This book is not meant for Rajan’s blind haters or equally blind admirers. It is for those who still have an open mind.
Days after Raghuram Rajan wrapped up a hectic round of book launches, a pdf file of I Do What I Do was being forwarded over WhatsApp. This isn’t new — authors have seen their books being sold at traffic junctions even before they’ve got a copy. But pirated copies are sold and make money for someone; this was being circulated free. So who stands to gain?
One conspiracy theory was that this was meant to hit at the BJP because the book shows the government in poor light. Well, whoever was motivated by this or whoever floated this theory has not read the book. Rajan has ample reason to be miffed with the government for not doing enough to put a stop to the relentless sniping that he was subjected to by a large section of the BJP. Anyone in his place would have been tempted to hit out in retaliation. But this book is not going embarrass the government.
One, Rajan acknowledges, in the introduction, that the government gave him a free hand and that he enjoyed a good understanding with Prime Minister Narendra Modi and Finance Minister Arun Jaitley. Two, he has made it very clear that he is not revealing any one-on-one conversations.
So the book is, disappointingly, not a tell-all memoir of Rajan’s years at the helm of the Reserve Bank of India (RBI). It is a collection of some of the speeches and public statements he made (including the controversial ones). There will probably be nothing new in them for people who have followed the central bank and Rajan’s tenure closely. Barring, of course, his admission that there had been discussions about demonetisation during his tenure and he had suggested the best way to go about it; and that the way it was done was not the best way.
The notes that precede every speech — putting them in context, countering criticism and offering explanations — do, however, have something new to offer. In fact, these make for more interesting reading than the speeches themselves.
One note has him admitting to being embarrassed by the rock star label that his statement on the day he took over earned him and the “sex is back in the Sensex” remark of author and socialite Shobhaa De. When he ran into her later, he found her as embarrassed as himself! While on this topic, his female fans will go “aw” over his revelation that he used to run the very rough initial drafts of his speeches by his wife.
Rajan may have refrained from embarrassing the government but he is clearly not one to quietly turn the other cheek all the time. He admits, in a comment, that the second of his controversial speeches on tolerance was a deliberate choice of topic and words. It was prompted by his being “finally fed up of the perhaps motivated search for controversy” after the row over the remark that the Indian economy was like a one-eyed man was king in the land of the blind. He includes just that extract from the interview in the book, pointing out how it was twisted to manufacture a controversy.

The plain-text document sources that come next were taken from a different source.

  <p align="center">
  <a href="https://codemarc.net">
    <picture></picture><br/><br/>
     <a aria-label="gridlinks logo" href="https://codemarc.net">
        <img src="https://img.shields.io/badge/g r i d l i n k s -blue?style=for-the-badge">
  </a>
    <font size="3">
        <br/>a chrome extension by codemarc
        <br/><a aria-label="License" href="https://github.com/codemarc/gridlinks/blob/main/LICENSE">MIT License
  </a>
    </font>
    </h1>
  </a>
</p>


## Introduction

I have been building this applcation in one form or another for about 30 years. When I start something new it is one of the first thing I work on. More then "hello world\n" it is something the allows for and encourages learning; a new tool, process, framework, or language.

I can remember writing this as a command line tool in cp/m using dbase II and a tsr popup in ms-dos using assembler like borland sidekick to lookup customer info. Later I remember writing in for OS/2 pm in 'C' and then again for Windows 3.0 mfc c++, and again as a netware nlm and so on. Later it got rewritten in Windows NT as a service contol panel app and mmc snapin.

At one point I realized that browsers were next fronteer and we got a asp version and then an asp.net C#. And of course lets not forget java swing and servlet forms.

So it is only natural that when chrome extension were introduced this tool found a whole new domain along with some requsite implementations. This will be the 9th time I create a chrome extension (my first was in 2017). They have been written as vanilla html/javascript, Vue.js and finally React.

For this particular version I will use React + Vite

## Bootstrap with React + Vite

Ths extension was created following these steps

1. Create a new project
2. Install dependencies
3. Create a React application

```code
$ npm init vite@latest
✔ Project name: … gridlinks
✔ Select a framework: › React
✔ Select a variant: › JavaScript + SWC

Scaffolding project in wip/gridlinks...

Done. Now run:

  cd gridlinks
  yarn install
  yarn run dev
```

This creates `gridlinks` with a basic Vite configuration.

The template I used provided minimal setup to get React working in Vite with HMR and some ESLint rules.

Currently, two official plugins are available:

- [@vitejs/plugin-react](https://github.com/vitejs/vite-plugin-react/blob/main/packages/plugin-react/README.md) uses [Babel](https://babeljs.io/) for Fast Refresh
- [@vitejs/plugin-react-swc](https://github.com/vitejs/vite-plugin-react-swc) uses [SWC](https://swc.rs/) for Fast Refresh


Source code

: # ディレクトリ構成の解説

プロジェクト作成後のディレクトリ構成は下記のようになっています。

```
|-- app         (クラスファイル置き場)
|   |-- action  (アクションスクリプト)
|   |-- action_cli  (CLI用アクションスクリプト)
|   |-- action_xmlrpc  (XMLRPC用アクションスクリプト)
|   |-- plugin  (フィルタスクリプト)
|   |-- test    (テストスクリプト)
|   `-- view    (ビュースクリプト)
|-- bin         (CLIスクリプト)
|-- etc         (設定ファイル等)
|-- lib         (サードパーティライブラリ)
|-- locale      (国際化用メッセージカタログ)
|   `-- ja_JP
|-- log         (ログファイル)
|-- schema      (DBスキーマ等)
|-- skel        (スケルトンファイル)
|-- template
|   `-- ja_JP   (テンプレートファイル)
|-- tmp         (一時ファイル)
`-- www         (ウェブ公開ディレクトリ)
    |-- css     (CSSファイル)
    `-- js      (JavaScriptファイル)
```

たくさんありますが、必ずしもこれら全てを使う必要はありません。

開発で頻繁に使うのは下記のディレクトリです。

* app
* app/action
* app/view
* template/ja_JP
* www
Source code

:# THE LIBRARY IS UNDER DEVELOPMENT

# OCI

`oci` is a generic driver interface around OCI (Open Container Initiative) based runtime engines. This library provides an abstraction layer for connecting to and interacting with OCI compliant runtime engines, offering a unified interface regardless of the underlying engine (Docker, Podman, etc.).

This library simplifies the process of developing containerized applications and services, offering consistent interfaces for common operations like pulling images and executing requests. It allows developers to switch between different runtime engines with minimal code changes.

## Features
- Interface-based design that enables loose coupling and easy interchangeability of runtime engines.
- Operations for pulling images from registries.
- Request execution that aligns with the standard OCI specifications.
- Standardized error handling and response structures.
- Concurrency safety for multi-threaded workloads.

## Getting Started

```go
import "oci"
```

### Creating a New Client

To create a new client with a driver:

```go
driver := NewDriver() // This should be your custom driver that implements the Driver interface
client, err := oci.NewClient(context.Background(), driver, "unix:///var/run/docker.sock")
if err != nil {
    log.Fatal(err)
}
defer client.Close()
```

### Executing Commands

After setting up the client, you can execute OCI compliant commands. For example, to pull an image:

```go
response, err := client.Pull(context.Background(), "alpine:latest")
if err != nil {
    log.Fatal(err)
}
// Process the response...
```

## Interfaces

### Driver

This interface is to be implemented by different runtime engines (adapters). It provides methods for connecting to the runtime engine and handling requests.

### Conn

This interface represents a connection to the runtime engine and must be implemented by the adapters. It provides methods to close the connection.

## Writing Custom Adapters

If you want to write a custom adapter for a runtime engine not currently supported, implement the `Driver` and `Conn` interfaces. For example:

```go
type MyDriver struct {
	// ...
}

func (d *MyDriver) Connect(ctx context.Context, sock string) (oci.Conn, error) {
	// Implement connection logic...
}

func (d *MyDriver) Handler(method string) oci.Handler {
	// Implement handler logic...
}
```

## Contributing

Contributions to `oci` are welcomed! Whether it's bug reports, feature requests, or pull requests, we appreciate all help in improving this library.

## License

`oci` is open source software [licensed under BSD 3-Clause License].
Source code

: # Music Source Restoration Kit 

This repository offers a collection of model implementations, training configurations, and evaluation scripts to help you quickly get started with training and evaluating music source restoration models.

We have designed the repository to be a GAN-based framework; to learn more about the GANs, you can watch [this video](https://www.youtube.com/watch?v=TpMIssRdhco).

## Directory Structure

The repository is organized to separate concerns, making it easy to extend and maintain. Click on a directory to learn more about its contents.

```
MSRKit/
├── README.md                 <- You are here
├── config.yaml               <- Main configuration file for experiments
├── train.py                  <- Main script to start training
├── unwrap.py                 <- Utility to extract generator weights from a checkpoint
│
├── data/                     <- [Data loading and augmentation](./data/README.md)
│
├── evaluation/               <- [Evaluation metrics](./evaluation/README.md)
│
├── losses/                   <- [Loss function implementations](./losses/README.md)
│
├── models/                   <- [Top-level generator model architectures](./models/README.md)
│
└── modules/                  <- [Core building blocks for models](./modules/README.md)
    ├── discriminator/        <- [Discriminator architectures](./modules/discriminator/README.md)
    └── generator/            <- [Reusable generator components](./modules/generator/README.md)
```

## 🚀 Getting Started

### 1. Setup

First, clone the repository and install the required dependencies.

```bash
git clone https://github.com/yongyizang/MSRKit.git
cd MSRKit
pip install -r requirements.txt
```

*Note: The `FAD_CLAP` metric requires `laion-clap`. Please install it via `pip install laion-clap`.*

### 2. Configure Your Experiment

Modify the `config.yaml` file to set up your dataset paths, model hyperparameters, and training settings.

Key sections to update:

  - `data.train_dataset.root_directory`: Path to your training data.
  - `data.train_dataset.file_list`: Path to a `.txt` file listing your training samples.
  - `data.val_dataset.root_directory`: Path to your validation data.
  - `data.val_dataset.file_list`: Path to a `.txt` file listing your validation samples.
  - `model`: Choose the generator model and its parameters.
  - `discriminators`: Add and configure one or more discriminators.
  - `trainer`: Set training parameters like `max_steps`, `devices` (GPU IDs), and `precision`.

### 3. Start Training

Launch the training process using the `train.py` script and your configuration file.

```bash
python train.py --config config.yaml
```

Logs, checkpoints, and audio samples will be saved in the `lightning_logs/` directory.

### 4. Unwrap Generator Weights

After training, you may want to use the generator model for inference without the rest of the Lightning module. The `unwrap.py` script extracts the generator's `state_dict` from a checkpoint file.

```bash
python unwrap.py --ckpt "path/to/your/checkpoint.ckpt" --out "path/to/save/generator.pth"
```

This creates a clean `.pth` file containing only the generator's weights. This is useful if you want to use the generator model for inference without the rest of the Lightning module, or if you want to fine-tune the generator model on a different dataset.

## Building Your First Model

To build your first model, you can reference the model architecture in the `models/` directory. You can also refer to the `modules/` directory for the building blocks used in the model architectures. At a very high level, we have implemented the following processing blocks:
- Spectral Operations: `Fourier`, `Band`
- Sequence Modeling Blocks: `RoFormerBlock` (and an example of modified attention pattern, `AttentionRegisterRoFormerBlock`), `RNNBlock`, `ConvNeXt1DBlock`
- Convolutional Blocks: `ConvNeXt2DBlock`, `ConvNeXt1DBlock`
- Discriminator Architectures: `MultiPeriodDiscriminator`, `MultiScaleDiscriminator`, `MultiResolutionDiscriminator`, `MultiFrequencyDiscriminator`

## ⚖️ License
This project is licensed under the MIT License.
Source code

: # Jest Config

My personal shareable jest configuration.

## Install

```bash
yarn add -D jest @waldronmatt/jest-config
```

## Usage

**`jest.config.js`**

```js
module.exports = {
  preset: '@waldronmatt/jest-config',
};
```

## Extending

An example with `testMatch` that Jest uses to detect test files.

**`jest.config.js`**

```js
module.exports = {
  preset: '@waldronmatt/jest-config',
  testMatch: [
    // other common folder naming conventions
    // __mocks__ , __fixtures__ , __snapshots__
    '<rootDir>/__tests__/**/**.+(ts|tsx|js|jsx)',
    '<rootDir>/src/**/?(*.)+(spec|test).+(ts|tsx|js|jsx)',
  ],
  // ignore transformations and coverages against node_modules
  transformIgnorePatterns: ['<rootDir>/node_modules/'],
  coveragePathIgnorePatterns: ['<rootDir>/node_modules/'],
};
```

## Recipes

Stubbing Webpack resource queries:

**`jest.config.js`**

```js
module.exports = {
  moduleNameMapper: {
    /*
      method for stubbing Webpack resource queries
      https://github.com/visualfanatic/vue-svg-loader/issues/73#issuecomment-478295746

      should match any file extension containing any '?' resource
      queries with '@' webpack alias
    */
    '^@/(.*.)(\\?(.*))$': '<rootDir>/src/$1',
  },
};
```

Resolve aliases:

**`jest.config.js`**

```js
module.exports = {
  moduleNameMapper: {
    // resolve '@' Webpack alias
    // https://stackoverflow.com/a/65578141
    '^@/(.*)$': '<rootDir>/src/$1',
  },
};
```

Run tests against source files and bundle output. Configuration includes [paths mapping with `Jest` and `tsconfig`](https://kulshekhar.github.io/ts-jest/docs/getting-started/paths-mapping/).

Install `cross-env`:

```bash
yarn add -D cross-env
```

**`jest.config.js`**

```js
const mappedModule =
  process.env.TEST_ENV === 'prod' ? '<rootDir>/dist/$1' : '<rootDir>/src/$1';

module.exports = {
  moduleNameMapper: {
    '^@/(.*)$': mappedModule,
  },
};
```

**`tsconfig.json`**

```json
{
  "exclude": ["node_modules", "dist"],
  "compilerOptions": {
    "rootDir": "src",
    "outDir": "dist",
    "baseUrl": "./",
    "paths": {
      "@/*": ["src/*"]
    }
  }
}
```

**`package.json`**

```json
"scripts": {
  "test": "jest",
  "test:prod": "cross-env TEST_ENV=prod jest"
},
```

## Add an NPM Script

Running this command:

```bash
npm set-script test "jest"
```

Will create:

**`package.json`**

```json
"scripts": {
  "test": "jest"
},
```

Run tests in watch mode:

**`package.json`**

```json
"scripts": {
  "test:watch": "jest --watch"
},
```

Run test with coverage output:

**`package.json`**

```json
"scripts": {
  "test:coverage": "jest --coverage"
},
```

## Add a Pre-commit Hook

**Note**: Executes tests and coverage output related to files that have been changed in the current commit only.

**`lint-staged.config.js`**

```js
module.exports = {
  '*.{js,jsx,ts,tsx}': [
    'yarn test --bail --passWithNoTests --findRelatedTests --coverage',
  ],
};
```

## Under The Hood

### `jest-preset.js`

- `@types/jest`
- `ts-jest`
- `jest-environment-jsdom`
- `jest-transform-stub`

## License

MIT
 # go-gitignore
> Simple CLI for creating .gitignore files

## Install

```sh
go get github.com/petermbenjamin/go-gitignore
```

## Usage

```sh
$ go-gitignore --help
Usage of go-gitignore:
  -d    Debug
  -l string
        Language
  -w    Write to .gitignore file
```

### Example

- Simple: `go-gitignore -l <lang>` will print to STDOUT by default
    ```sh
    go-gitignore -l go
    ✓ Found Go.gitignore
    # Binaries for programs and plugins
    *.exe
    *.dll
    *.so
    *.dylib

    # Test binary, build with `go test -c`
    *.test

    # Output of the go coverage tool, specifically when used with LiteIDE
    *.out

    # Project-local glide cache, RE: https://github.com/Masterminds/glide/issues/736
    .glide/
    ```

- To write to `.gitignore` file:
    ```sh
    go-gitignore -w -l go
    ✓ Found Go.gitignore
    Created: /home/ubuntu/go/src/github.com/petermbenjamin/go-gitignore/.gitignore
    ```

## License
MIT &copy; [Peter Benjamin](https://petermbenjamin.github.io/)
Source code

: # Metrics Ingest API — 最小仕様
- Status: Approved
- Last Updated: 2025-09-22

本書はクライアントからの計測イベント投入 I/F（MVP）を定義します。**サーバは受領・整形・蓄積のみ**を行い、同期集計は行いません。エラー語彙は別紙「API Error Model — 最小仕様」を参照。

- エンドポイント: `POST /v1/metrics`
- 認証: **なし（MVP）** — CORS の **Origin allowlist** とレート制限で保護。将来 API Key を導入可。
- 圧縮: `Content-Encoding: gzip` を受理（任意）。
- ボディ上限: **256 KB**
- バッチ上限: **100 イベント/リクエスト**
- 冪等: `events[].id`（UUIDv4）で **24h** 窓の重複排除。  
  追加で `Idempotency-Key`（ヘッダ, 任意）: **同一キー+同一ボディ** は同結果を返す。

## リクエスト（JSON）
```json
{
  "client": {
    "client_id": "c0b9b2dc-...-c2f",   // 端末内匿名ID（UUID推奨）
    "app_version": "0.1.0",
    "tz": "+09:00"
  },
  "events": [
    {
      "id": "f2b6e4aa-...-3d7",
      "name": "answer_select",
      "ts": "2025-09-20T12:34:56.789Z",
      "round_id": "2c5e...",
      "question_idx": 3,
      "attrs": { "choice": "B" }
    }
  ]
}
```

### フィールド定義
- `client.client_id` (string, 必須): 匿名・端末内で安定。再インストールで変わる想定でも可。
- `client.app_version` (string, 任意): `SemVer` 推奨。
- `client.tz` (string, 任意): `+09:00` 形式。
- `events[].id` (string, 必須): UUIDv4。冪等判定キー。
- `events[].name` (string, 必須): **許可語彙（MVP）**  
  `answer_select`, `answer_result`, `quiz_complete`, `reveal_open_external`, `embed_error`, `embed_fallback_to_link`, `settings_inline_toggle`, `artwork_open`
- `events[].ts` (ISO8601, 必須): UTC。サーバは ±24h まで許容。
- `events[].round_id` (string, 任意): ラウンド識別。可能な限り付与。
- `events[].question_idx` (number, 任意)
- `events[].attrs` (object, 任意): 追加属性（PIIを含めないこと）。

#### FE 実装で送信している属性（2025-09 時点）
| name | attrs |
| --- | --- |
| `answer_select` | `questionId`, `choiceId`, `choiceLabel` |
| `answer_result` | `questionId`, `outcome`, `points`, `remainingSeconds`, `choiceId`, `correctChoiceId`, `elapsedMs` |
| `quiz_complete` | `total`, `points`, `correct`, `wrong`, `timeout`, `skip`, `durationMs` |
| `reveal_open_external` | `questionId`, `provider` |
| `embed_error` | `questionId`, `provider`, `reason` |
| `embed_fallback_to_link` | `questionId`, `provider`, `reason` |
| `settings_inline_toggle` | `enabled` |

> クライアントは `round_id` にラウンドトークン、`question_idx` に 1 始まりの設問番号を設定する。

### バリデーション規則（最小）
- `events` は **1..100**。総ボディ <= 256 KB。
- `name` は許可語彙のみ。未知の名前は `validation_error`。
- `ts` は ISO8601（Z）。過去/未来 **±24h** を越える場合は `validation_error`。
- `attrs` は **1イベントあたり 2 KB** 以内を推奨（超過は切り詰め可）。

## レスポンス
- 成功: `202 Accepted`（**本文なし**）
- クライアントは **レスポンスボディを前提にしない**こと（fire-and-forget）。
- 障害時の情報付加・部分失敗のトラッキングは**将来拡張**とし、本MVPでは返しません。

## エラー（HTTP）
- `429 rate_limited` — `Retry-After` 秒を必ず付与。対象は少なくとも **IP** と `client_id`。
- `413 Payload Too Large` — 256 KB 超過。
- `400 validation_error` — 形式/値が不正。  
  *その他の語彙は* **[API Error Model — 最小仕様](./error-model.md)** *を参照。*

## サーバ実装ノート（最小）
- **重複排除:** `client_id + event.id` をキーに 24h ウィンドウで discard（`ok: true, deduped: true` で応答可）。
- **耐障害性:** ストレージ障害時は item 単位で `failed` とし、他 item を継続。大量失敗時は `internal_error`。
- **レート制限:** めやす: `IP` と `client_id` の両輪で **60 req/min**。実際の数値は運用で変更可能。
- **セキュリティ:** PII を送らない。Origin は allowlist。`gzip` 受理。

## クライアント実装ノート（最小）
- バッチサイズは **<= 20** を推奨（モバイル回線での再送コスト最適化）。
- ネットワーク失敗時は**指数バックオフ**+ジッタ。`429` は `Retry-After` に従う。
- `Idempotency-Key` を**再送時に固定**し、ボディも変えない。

In fact, in many of the comments, he delivers broadsides at his many critics, hinting in one that some of the criticism that came his way was motivated rather than based on economic logic. Reading his speeches, one is left wondering, like Rajan, if some of his speeches were “accidentally” or “deliberately” misinterpreted by the media.
One of those speeches doesn’t figure in this compilation — speaking at the Indira Gandhi Institute of Development Research in January 2016, he had dwelt upon the problems in estimating gross domestic product (GDP). That was immediately reported as his having questioned the new methodology to measure GDP, forcing him to clarify in another speech in Delhi the next day.
Countering critics apart, does the book help understand Rajan’s stint in the central bank and his formidable legacy? It certainly does, though it must have been difficult curating 29 out of the record number of speeches Rajan delivered — from the first statement to the media on 4 September 2013 to the last speech at St Stephen’s College on 3 September 2016.
His approach to his work comes through in the Day 1 statement: “Some of the actions I take will not be popular. The governorship of the central bank is not meant to win one votes or Facebook `likes’.”
The first of the three sections — RBI Days — is understandably almost three-fourths of the book. Each of the five pillars of financial sector reform that he set out in his Day 1 statement gets a separate chapter — the monetary policy framework, banking sector reforms, financial inclusion, broadening and deepening financial markets and banking stress.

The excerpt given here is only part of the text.